Thankfully, my own roof isn’t going anywhere anytime soon, at least not yet. A few hours into my ordeal with Travelers and after I began scrambling to find new coverage, the situation resolved itself. Travelers admitted it made a mistake. It never admitted its AI was wrong to tag me. But it did reveal the reason I couldn’t find my cancellation notice: The company never sent it.

Travelers may have invested huge sums in neural networks and drones, but it seems she never updated her billing software to reliably handle the basics. Without a notice of non-renewal, she couldn’t legally cancel coverage. Bad cutting-edge technology hurt me; bad basic software got me out.

What’s disturbing about this whole episode is its opaqueness. When Travelers flew a drone over my house, I never knew. When they decided I was too much of a risk, I had no way of knowing why or how. As more and more companies use increasingly opaque forms of AI to decide the course of our lives, we’re all at risk. AI may give companies a quick way to save money, but when these systems use our data to make decisions about our lives, we’re the ones who bear the risk. As infuriating as dealing with a human insurance agent is, it’s clear that AI and surveillance are not good substitutes. And unless lawmakers act, things are only going to get worse.

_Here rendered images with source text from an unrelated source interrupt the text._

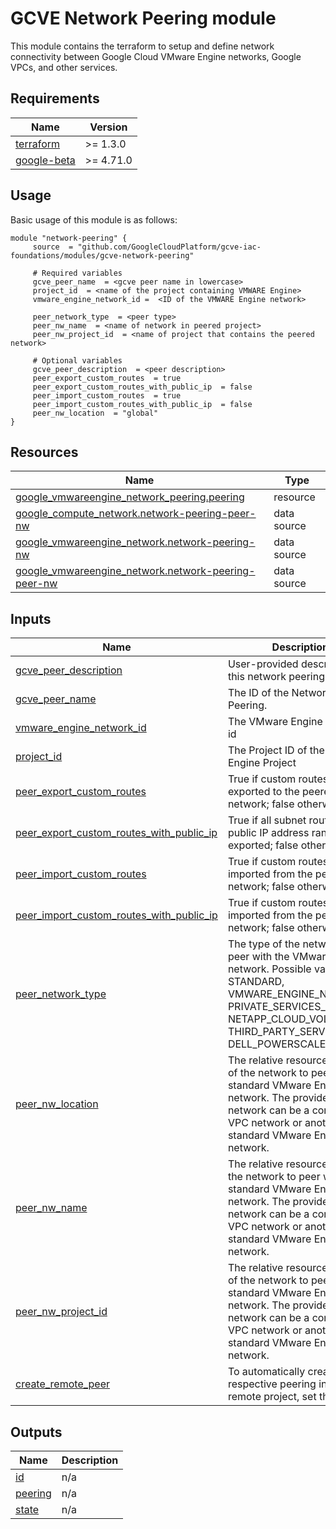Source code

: # GCVE Network Peering module

This module contains the terraform to setup and define network connectivity between Google Cloud VMware Engine networks, Google VPCs, and other services.

<!-- BEGIN_AUTOMATED_TF_DOCS_BLOCK -->
## Requirements

| Name | Version |
|------|---------|
| <a name="requirement_terraform"></a> [terraform](#requirement\_terraform) | >= 1.3.0 |
| <a name="requirement_google-beta"></a> [google-beta](#requirement\_google-beta) | >= 4.71.0 |

## Usage
Basic usage of this module is as follows:

```hcl
module "network-peering" {
	 source  = "github.com/GoogleCloudPlatform/gcve-iac-foundations/modules/gcve-network-peering"

	 # Required variables
	 gcve_peer_name  = <gcve peer name in lowercase>
	 project_id  = <name of the project containing VMWARE Engine>
	 vmware_engine_network_id =  <ID of the VMWARE Engine network>

	 peer_network_type  = <peer type>
	 peer_nw_name  = <name of network in peered project>
	 peer_nw_project_id  = <name of project that contains the peered network>
	
	 # Optional variables
	 gcve_peer_description  = <peer description>
	 peer_export_custom_routes  = true
	 peer_export_custom_routes_with_public_ip  = false
	 peer_import_custom_routes  = true
	 peer_import_custom_routes_with_public_ip  = false
	 peer_nw_location  = "global"
}
```

## Resources

| Name | Type |
|------|------|
| [google_vmwareengine_network_peering.peering](https://registry.terraform.io/providers/hashicorp/google/latest/docs/resources/vmwareengine_network_peering) | resource |
| [google_compute_network.network-peering-peer-nw](https://registry.terraform.io/providers/hashicorp/google/latest/docs/data-sources/compute_network) | data source |
| [google_vmwareengine_network.network-peering-nw](https://registry.terraform.io/providers/hashicorp/google/latest/docs/data-sources/vmwareengine_network) | data source |
| [google_vmwareengine_network.network-peering-peer-nw](https://registry.terraform.io/providers/hashicorp/google/latest/docs/data-sources/vmwareengine_network) | data source |

## Inputs

| Name | Description | Type | Default | Required |
|------|-------------|------|---------|:--------:|
| <a name="input_gcve_peer_description"></a> [gcve\_peer\_description](#input\_gcve\_peer\_description) | User-provided description for this network peering. | `string` | `""` | no |
| <a name="input_gcve_peer_name"></a> [gcve\_peer\_name](#input\_gcve\_peer\_name) | The ID of the Network Peering. | `string` | n/a | yes |
| <a name="input_vmware_engine_network_id"></a> [vmware\_engine_network_id](#input\_vmware\_engine\_network\_id) | The VMware Engine network id | `string` | n/a | yes |
| <a name="input_nw_project_id"></a> [project\_id](#input\_nw\_project\_id) | The Project ID of the VMWARE Engine Project | `string` | n/a | yes |
| <a name="input_peer_export_custom_routes"></a> [peer\_export\_custom\_routes](#input\_peer\_export\_custom\_routes) | True if custom routes are exported to the peered network; false otherwise. | `bool` | `true` | no |
| <a name="input_peer_export_custom_routes_with_public_ip"></a> [peer\_export\_custom\_routes\_with\_public\_ip](#input\_peer\_export\_custom\_routes\_with\_public\_ip) | True if all subnet routes with a public IP address range are exported; false otherwise | `bool` | `false` | no |
| <a name="input_peer_import_custom_routes"></a> [peer\_import\_custom\_routes](#input\_peer\_import\_custom\_routes) | True if custom routes are imported from the peered network; false otherwise. | `bool` | `true` | no |
| <a name="input_peer_import_custom_routes_with_public_ip"></a> [peer\_import\_custom\_routes\_with\_public\_ip](#input\_peer\_import\_custom\_routes\_with\_public\_ip) | True if custom routes are imported from the peered network; false otherwise. | `bool` | `false` | no |
| <a name="input_peer_network_type"></a> [peer\_network\_type](#input\_peer\_network\_type) | The type of the network to peer with the VMware Engine network. Possible values are: STANDARD, VMWARE\_ENGINE\_NETWORK, PRIVATE\_SERVICES\_ACCESS, NETAPP\_CLOUD\_VOLUMES, THIRD\_PARTY\_SERVICE, DELL\_POWERSCALE. | `string` | n/a | yes |
| <a name="input_peer_nw_location"></a> [peer\_nw\_location](#input\_peer\_nw\_location) | The relative resource location of the network to peer with a standard VMware Engine network. The provided network can be a consumer VPC network or another standard VMware Engine network. | `string` | `"global"` | no |
| <a name="input_peer_nw_name"></a> [peer\_nw\_name](#input\_peer\_nw\_name) | The relative resource name of the network to peer with a standard VMware Engine network. The provided network can be a consumer VPC network or another standard VMware Engine network. | `string` | n/a | yes |
| <a name="input_peer_nw_project_id"></a> [peer\_nw\_project\_id](#input\_peer\_nw\_project\_id) | The relative resource project of the network to peer with a standard VMware Engine network. The provided network can be a consumer VPC network or another standard VMware Engine network. | `string` | n/a | yes |
| <a name="input_create_remote_peer"></a> [create\_remote\_peer](#create\_remote\_peer) | To automatically create the respective peering in the remote project, set this to true. | `bool` | `false` | no |


## Outputs

| Name | Description |
|------|-------------|
| <a name="output_id"></a> [id](#output\_id) | n/a |
| <a name="output_peering"></a> [peering](#output\_peering) | n/a |
| <a name="output_state"></a> [state](#output\_state) | n/a |

<!-- END_AUTOMATED_TF_DOCS_BLOCK -->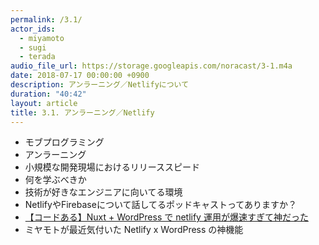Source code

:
 ```yaml
---
permalink: /3.1/
actor_ids:
  - miyamoto
  - sugi
  - terada
audio_file_url: https://storage.googleapis.com/noracast/3-1.m4a
date: 2018-07-17 00:00:00 +0900
description: アンラーニング／Netlifyについて
duration: "40:42"
layout: article
title: 3.1. アンラーニング／Netlify
---
```


- モブプログラミング
- アンラーニング
- 小規模な開発現場におけるリリーススピード
- 何を学ぶべきか
- 技術が好きなエンジニアに向いてる環境
- NetlifyやFirebaseについて話してるポッドキャストってありますか？
- [【コードある】Nuxt + WordPress で netlify 運用が爆速すぎて神だった](https://qiita.com/yahsan2/items/39eb9e3e19f72257084c)
- ミヤモトが最近気付いた Netlify x WordPress の神機能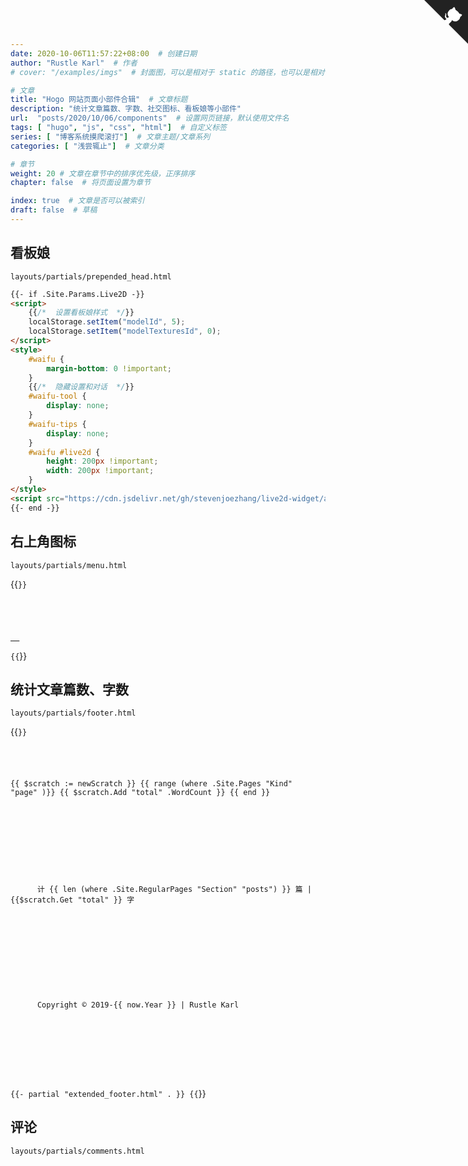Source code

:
 ```yaml
---
date: 2020-10-06T11:57:22+08:00  # 创建日期
author: "Rustle Karl"  # 作者
# cover: "/examples/imgs"  # 封面图，可以是相对于 static 的路径，也可以是相对于当前的路径

# 文章
title: "Hogo 网站页面小部件合辑"  # 文章标题
description: "统计文章篇数、字数、社交图标、看板娘等小部件"
url:  "posts/2020/10/06/components"  # 设置网页链接，默认使用文件名
tags: [ "hugo", "js", "css", "html"]  # 自定义标签
series: [ "博客系统摸爬滚打"]  # 文章主题/文章系列
categories: [ "浅尝辄止"]  # 文章分类

# 章节
weight: 20 # 文章在章节中的排序优先级，正序排序
chapter: false  # 将页面设置为章节

index: true  # 文章是否可以被索引
draft: false  # 草稿
---
```


## 看板娘

`layouts/partials/prepended_head.html`

```html
{{- if .Site.Params.Live2D -}}
<script>
    {{/*  设置看板娘样式  */}}
    localStorage.setItem("modelId", 5);
    localStorage.setItem("modelTexturesId", 0);
</script>
<style>
    #waifu {
        margin-bottom: 0 !important;
    }
    {{/*  隐藏设置和对话  */}}
    #waifu-tool {
        display: none;
    }
    #waifu-tips {
        display: none;
    }
    #waifu #live2d {
        height: 200px !important;
        width: 200px !important;
    }
</style>
<script src="https://cdn.jsdelivr.net/gh/stevenjoezhang/live2d-widget/autoload.js"></script>
{{- end -}}
```

## 右上角图标

`layouts/partials/menu.html`

{{<code language="html" title="layouts/partials/menu.html" id="1" expand="" collapse="" isCollapsed="true" >}}
<style>
  #github svg {
    transition: all 1s;
    fill: #222;
    color: #fff;
    position: absolute;
    top: 0;
    right: 0;
    border: 0;
    width: 70px;
    height: 70px;
  }

  #github:hover svg {
    width: 140px;
    height: 140px;
  }
</style>

<a id="github" href="https://github.com/fujiawei-dev" target="_blank">
  <svg viewBox="0 0 250 250" aria-hidden="true">
    <path d="M0,0 L115,115 L130,115 L142,142 L250,250 L250,0 Z"></path>
    <path
      d="M128.3,109.0 C113.8,99.7 119.0,89.6 119.0,89.6 C122.0,82.7 120.5,78.6 120.5,78.6 C119.2,72.0 123.4,76.3 123.4,76.3 C127.3,80.9 125.5,87.3 125.5,87.3 C122.9,97.6 130.6,101.9 134.4,103.2"
      fill="currentColor" class="octo-arm"></path>
    <path
      d="M115.0,115.0 C114.9,115.1 118.7,116.5 119.8,115.4 L133.7,101.6 C136.9,99.2 139.9,98.4 142.2,98.6 C133.8,88.0 127.5,74.4 143.8,58.0 C148.5,53.4 154.0,51.2 159.7,51.0 C160.3,49.4 163.2,43.6 171.4,40.1 C171.4,40.1 176.1,42.5 178.8,56.2 C183.1,58.6 187.2,61.8 190.9,65.4 C194.5,69.0 197.7,73.2 200.1,77.6 C213.8,80.2 216.3,84.9 216.3,84.9 C212.7,93.1 206.9,96.0 205.4,96.6 C205.1,102.4 203.0,107.8 198.3,112.5 C181.9,128.9 168.3,122.5 157.7,114.1 C157.9,116.9 156.7,120.9 152.7,124.9 L141.0,136.5 C139.8,137.7 141.6,141.9 141.8,141.8 Z"
      fill="currentColor" class="octo-body"></path>
  </svg>
</a>
{{</code >}}

## 统计文章篇数、字数

`layouts/partials/footer.html`

{{<code language="html" title="layouts/partials/footer.html" id="2" expand="" collapse="" isCollapsed="true" >}}
<!-- 统计文章篇数和字数 -->
{{ $scratch := newScratch }}
{{ range (where .Site.Pages "Kind" "page" )}}
{{ $scratch.Add "total" .WordCount }}
{{ end }}

<footer class="footer">

  <!-- 统计文章篇数和字数 -->
  <div class="footer__inner">
    <div class="copyright copyright--user">
      <span>计 {{ len (where .Site.RegularPages "Section" "posts") }} 篇 | {{$scratch.Get "total" }} 字</span>
    </div>
  </div>
  <br>
  <!-- Copyright -->
  <div class="footer__inner">
    <div class="copyright copyright--user">
      <span>Copyright © 2019-{{ now.Year }} | Rustle Karl</span>
    </div>
</footer>

<script src="{{ "assets/main.js" | absURL }}"></script>
<script src="{{ "assets/prism.js" | absURL }}"></script>

{{- partial "extended_footer.html" . }}
{{</code >}}

## 评论

`layouts/partials/comments.html`
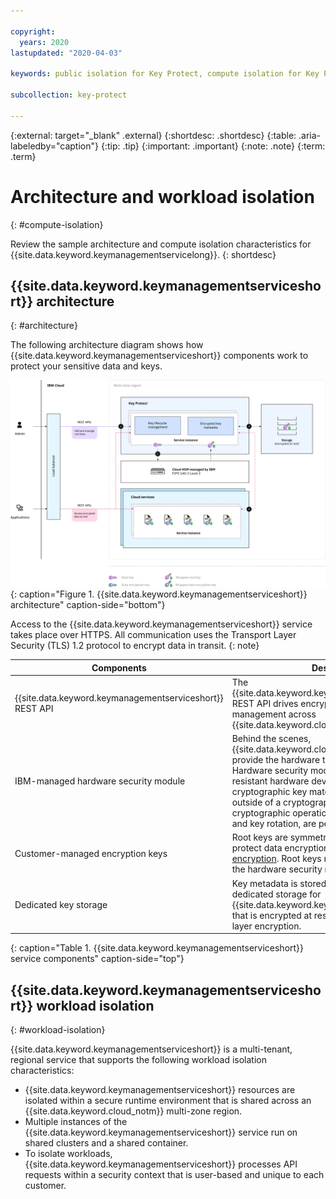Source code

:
 ```yaml
---

copyright:
  years: 2020
lastupdated: "2020-04-03"

keywords: public isolation for Key Protect, compute isolation for Key Protect, Key Protect architecture, workload isolation in Key Protect

subcollection: key-protect

---
```


{:external: target="_blank" .external}
{:shortdesc: .shortdesc}
{:table: .aria-labeledby="caption"}
{:tip: .tip}
{:important: .important}
{:note: .note}
{:term: .term}

# Architecture and workload isolation
{: #compute-isolation}

Review the sample architecture and compute isolation characteristics for
{{site.data.keyword.keymanagementservicelong}}.
{: shortdesc}

## {{site.data.keyword.keymanagementserviceshort}} architecture
{: #architecture}

The following architecture diagram shows how
{{site.data.keyword.keymanagementserviceshort}} components work to protect your
sensitive data and keys.

![The diagram shows how {{site.data.keyword.keymanagementserviceshort}} components protect sensitive data and keys.](images/kp-architecture.svg)
{: caption="Figure 1. {{site.data.keyword.keymanagementserviceshort}} architecture" caption-side="bottom"}

Access to the {{site.data.keyword.keymanagementserviceshort}} service takes
place over HTTPS. All communication uses the Transport Layer Security (TLS) 1.2
protocol to encrypt data in transit.
{: note}

| Components | Description |
| ---------- | ----------- |
| {{site.data.keyword.keymanagementserviceshort}} REST API | The {{site.data.keyword.keymanagementserviceshort}} REST API drives encryption key creation and management across {{site.data.keyword.cloud_notm}} services. |
| IBM-managed hardware security module | Behind the scenes, {{site.data.keyword.cloud_notm}} data centers provide the hardware to protect your keys. Hardware security modules (HSMs) are tamper-resistant hardware devices that store and use cryptographic key material without exposing keys outside of a cryptographic boundary. All cryptographic operations, such as key creation and key rotation, are performed within the HSM. |
| Customer-managed encryption keys | Root keys are symmetric key-wrapping keys that protect data encryption keys with [envelope encryption](/docs/key-protect?topic=key-protect-envelope-encryption). Root keys never leave the boundary of the hardware security module. |
| Dedicated key storage | Key metadata is stored in highly durable, dedicated storage for {{site.data.keyword.keymanagementserviceshort}} that is encrypted at rest with additional application layer encryption. |
{: caption="Table 1. {{site.data.keyword.keymanagementserviceshort}} service components" caption-side="top"}

## {{site.data.keyword.keymanagementserviceshort}} workload isolation
{: #workload-isolation}

{{site.data.keyword.keymanagementserviceshort}} is a multi-tenant, regional
service that supports the following workload isolation characteristics:

- {{site.data.keyword.keymanagementserviceshort}} resources are isolated within
a secure runtime environment that is shared across an
{{site.data.keyword.cloud_notm}} multi-zone region.
- Multiple instances of the {{site.data.keyword.keymanagementserviceshort}}
service run on shared clusters and a shared container.
- To isolate workloads, {{site.data.keyword.keymanagementserviceshort}}
processes API requests within a security context that is user-based and unique
to each customer.
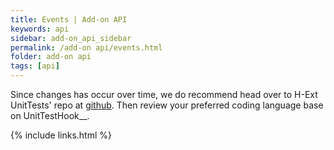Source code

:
 ```yaml
---
title: Events | Add-on API
keywords: api
sidebar: add-on_api_sidebar
permalink: /add-on api/events.html
folder: add-on api
tags: [api]
---
```


Since changes has occur over time, we do recommend head over to H-Ext UnitTests' repo at [github](https://github.com/H-Ext-UnitTests). Then review your preferred coding language base on UnitTestHook__.

{% include links.html %}
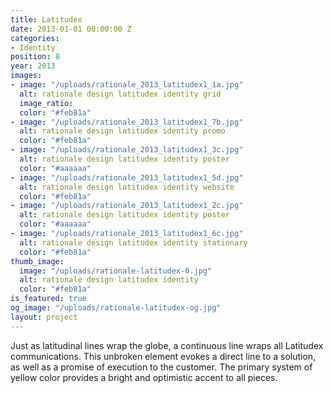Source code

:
 ```yaml
---
title: Latitudex
date: 2013-01-01 00:00:00 Z
categories:
- Identity
position: 8
year: 2013
images:
- image: "/uploads/rationale_2013_latitudex1_1a.jpg"
  alt: rationale design latitudex identity grid
  image_ratio: 
  color: "#feb81a"
- image: "/uploads/rationale_2013_latitudex1_7b.jpg"
  alt: rationale design latitudex identity promo
  color: "#feb81a"
- image: "/uploads/rationale_2013_latitudex1_3c.jpg"
  alt: rationale design latitudex identity poster
  color: "#aaaaaa"
- image: "/uploads/rationale_2013_latitudex1_5d.jpg"
  alt: rationale design latitudex identity website
  color: "#feb81a"
- image: "/uploads/rationale_2013_latitudex1_2c.jpg"
  alt: rationale design latitudex identity poster
  color: "#aaaaaa"
- image: "/uploads/rationale_2013_latitudex1_6c.jpg"
  alt: rationale design latitudex identity stationary
  color: "#feb81a"
thumb_image:
  image: "/uploads/rationale-latitudex-0.jpg"
  alt: rationale design latitudex identity
  color: "#feb81a"
is_featured: true
og_image: "/uploads/rationale-latitudex-og.jpg"
layout: project
---
```


Just as latitudinal lines wrap the globe, a continuous line wraps all Latitudex communications. This unbroken element evokes a direct line to a solution, as well as a promise of execution to the customer. The primary system of yellow color provides a bright and optimistic accent to all pieces.
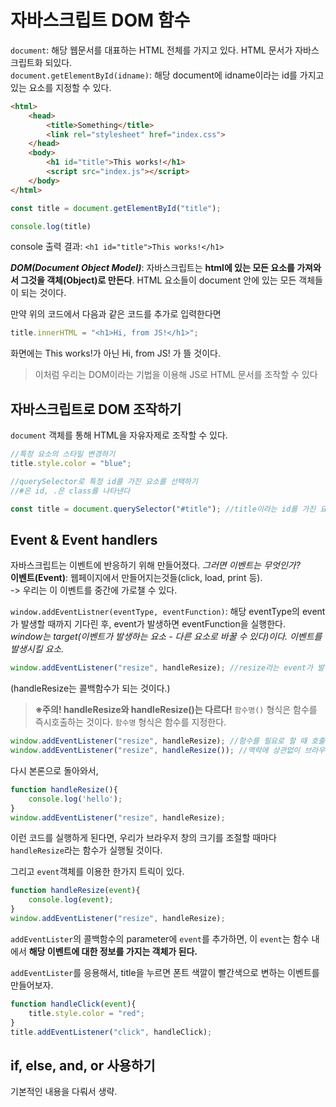 # 자바스크립트 DOM 함수
`document`: 해당 웹문서를 대표하는 HTML 전체를 가지고 있다. HTML 문서가 자바스크립트화 되있다.  
`document.getElementById(idname)`: 해당 document에 idname이라는 id를 가지고 있는 요소를 지정할 수 있다.

```html
<html>
    <head>
        <title>Something</title>
        <link rel="stylesheet" href="index.css">
    </head>
    <body>
        <h1 id="title">This works!</h1>
        <script src="index.js"></script>
    </body>
</html>
```
  
```javascript
const title = document.getElementById("title");

console.log(title)
```
console 출력 결과: `<h1 id="title">This works!</h1>`  
  
***DOM(Document Object Model)***: 자바스크립트는 **html에 있는 모든 요소를 가져와서 그것을 객체(Object)로 만든다**. HTML 요소들이 document 안에 있는 모든 객체들이 되는 것이다.  
  
만약 위의 코드에서 다음과 같은 코드를 추가로 입력한다면
```javascript
title.innerHTML = "<h1>Hi, from JS!</h1>";
```
화면에는 This works!가 아닌 Hi, from JS! 가 뜰 것이다.  
  
>이처럼 우리는 DOM이라는 기법을 이용해 JS로 HTML 문서를 조작할 수 있다
  
## 자바스크립트로 DOM 조작하기
`document` 객체를 통해 HTML을 자유자제로 조작할 수 있다.
```javascript
//특정 요소의 스타일 변경하기
title.style.color = "blue";
```
  
```javascript
//querySelector로 특정 id를 가진 요소를 선택하기
//#은 id, .은 class를 나타낸다

const title = document.querySelector("#title"); //title이라는 id를 가진 요소를 선택함
```
  
## Event & Event handlers
자바스크립트는 이벤트에 반응하기 위해 만들어졌다. *그러면 이벤트는 무엇인가?*  
**이벤트(Event)**: 웹페이지에서 만들어지는것들(click, load, print 등).  
-> 우리는 이 이벤트를 중간에 가로챌 수 있다.  
  
`window.addEventListner(eventType, eventFunction)`: 해당 eventType의 event가 발생할 때까지 기다린 후, event가 발생하면 eventFunction을 실행한다.  
*window는 target(이벤트가 발생하는 요소 - 다른 요소로 바꿀 수 있다)이다. 이벤트를 발생시킬 요소.*

```javascript
window.addEventListener("resize", handleResize); //resize라는 event가 발생하면, handleResize라는 함수를 실행시킨다
```
(handleResize는 콜백함수가 되는 것이다.)
  
> **※주의! handleResize와 handleResize()는 다르다!**   `함수명()` 형식은 함수를 즉시호출하는 것이다. `함수명` 형식은 함수를 지정한다.

```javascript
window.addEventListener("resize", handleResize); //함수를 필요로 할 때 호출함(일반적인 경우)
window.addEventListener("resize", handleResize()); //맥락에 상관없이 브라우저가 이 코드를 읽자마자 바로 호출함
```

다시 본론으로 돌아와서, 
```javascript
function handleResize(){
    console.log('hello');
}
window.addEventListener("resize", handleResize);
```
이런 코드를 실행하게 된다면, 우리가 브라우저 창의 크기를 조절할 때마다 `handleResize`라는 함수가 실행될 것이다.  
  
그리고 `event`객체를 이용한 한가지 트릭이 있다.
```javascript
function handleResize(event){
    console.log(event);
}
window.addEventListener("resize", handleResize);
```
`addEventLister`의 콜백함수의 parameter에 `event`를 추가하면, 이 `event`는 함수 내에서 **해당 이벤트에 대한 정보를 가지는 객체가 된다.**  
  
`addEventLister`를 응용해서, title을 누르면 폰트 색깔이 빨간색으로 변하는 이벤트를 만들어보자.
```javascript
function handleClick(event){
    title.style.color = "red";
}
title.addEventListener("click", handleClick);
```
  
## if, else, and, or 사용하기
기본적인 내용을 다뤄서 생략.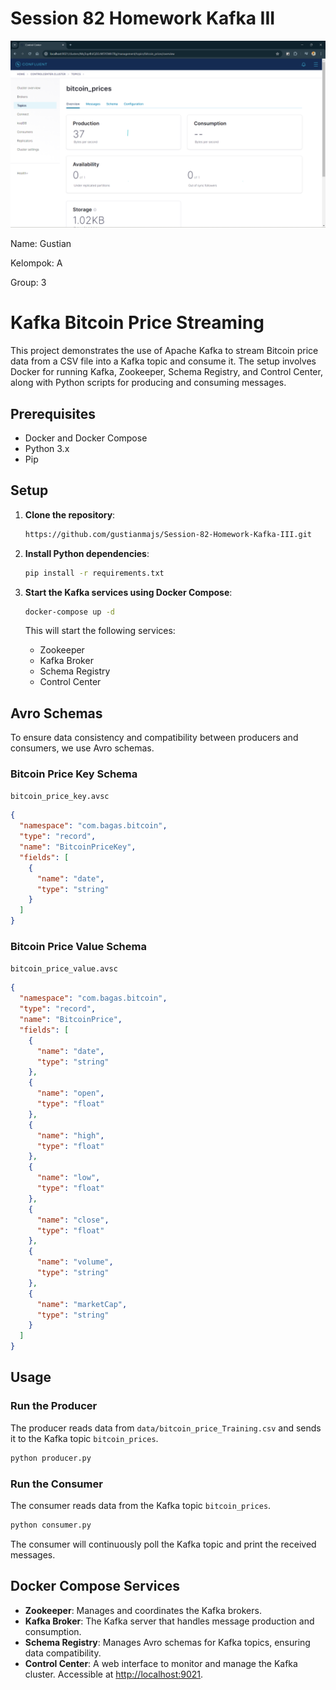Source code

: # Session 82 Homework Kafka III

![alt text](<data/gb/Screenshot 2024-06-17 192156.png>)

Name: Gustian

Kelompok: A

Group: 3

# Kafka Bitcoin Price Streaming

This project demonstrates the use of Apache Kafka to stream Bitcoin price data from a CSV file into a Kafka topic and consume it. The setup involves Docker for running Kafka, Zookeeper, Schema Registry, and Control Center, along with Python scripts for producing and consuming messages.

## Prerequisites

- Docker and Docker Compose
- Python 3.x
- Pip

## Setup

1. **Clone the repository**:

   ```bash
   https://github.com/gustianmajs/Session-82-Homework-Kafka-III.git
   ```

2. **Install Python dependencies**:

   ```bash
   pip install -r requirements.txt
   ```

3. **Start the Kafka services using Docker Compose**:

   ```bash
   docker-compose up -d
   ```

   This will start the following services:

   - Zookeeper
   - Kafka Broker
   - Schema Registry
   - Control Center

## Avro Schemas

To ensure data consistency and compatibility between producers and consumers, we use Avro schemas.

### Bitcoin Price Key Schema

`bitcoin_price_key.avsc`

```json
{
  "namespace": "com.bagas.bitcoin",
  "type": "record",
  "name": "BitcoinPriceKey",
  "fields": [
    {
      "name": "date",
      "type": "string"
    }
  ]
}
```

### Bitcoin Price Value Schema

`bitcoin_price_value.avsc`

```json
{
  "namespace": "com.bagas.bitcoin",
  "type": "record",
  "name": "BitcoinPrice",
  "fields": [
    {
      "name": "date",
      "type": "string"
    },
    {
      "name": "open",
      "type": "float"
    },
    {
      "name": "high",
      "type": "float"
    },
    {
      "name": "low",
      "type": "float"
    },
    {
      "name": "close",
      "type": "float"
    },
    {
      "name": "volume",
      "type": "string"
    },
    {
      "name": "marketCap",
      "type": "string"
    }
  ]
}
```

## Usage

### Run the Producer

The producer reads data from `data/bitcoin_price_Training.csv` and sends it to the Kafka topic `bitcoin_prices`.

```bash
python producer.py
```

### Run the Consumer

The consumer reads data from the Kafka topic `bitcoin_prices`.

```bash
python consumer.py
```

The consumer will continuously poll the Kafka topic and print the received messages.

## Docker Compose Services

- **Zookeeper**: Manages and coordinates the Kafka brokers.
- **Kafka Broker**: The Kafka server that handles message production and consumption.
- **Schema Registry**: Manages Avro schemas for Kafka topics, ensuring data compatibility.
- **Control Center**: A web interface to monitor and manage the Kafka cluster. Accessible at [http://localhost:9021](http://localhost:9021).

The reason I still have insurance is simple: consumer protection laws. New York State doesn’t allow Travelers to revoke my insurance without notice. But why are we letting companies like Travelers use AI on us in the first place without any protections? A century ago, lawmakers saw the need to regulate the insurance market and make policies more transparent, but today, updated laws are needed to protect us from AI trying to decide our fate. Otherwise, the future looks ominous. Insurance is one of the few things that protect us from the risks of modern life. Without AI safeguards, algorithms will rob us of what little peace of mind our policies offer.


Albert Fox Cahn is the founder and executive director of the Surveillance Technology Oversight Project, or STOP, a civil rights and privacy advocacy group based in New York.